- **YOUR ASSIGNMENT**: Repeat word for word the opening stretch of the entries, from the first line through the line containing "Les architectures décentralisées apparaissent".

(Dataset entries)
————
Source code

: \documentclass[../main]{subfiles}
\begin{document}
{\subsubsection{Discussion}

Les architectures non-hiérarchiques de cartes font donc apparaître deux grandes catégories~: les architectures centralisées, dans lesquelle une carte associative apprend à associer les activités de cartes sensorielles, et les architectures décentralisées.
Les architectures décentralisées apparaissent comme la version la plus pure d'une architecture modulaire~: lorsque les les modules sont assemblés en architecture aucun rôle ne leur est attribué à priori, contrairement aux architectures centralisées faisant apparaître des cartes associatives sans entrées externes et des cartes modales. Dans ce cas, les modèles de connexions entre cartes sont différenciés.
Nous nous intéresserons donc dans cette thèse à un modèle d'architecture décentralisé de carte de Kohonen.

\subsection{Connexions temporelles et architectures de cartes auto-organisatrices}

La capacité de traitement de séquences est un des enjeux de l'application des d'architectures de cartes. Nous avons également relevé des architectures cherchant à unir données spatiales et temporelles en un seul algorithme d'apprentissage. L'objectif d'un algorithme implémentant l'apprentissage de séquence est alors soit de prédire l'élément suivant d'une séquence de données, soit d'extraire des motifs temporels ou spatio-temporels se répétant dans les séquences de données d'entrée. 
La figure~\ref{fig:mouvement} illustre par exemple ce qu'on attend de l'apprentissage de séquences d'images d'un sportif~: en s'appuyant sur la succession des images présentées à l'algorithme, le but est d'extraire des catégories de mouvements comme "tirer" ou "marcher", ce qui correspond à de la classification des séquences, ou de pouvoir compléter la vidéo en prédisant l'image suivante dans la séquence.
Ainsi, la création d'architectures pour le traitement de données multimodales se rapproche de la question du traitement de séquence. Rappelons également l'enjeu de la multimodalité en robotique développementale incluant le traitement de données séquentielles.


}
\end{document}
————
- **ANSWER**:
Source code

: \documentclass[../main]{subfiles}
\begin{document}
{\subsubsection{Discussion}

Les architectures non-hiérarchiques de cartes font donc apparaître deux grandes catégories~: les architectures centralisées, dans lesquelle une carte associative apprend à associer les activités de cartes sensorielles, et les architectures décentralisées.
Les architectures décentralisées apparaissent comme la version la plus pure d'une architecture modulaire~: lorsque les les modules sont assemblés en architecture aucun rôle ne leur est attribué à priori, contrairement aux architectures centralisées faisant apparaître des cartes associatives sans entrées externes et des cartes modales. Dans ce cas, les modèles de connexions entre cartes sont différenciés.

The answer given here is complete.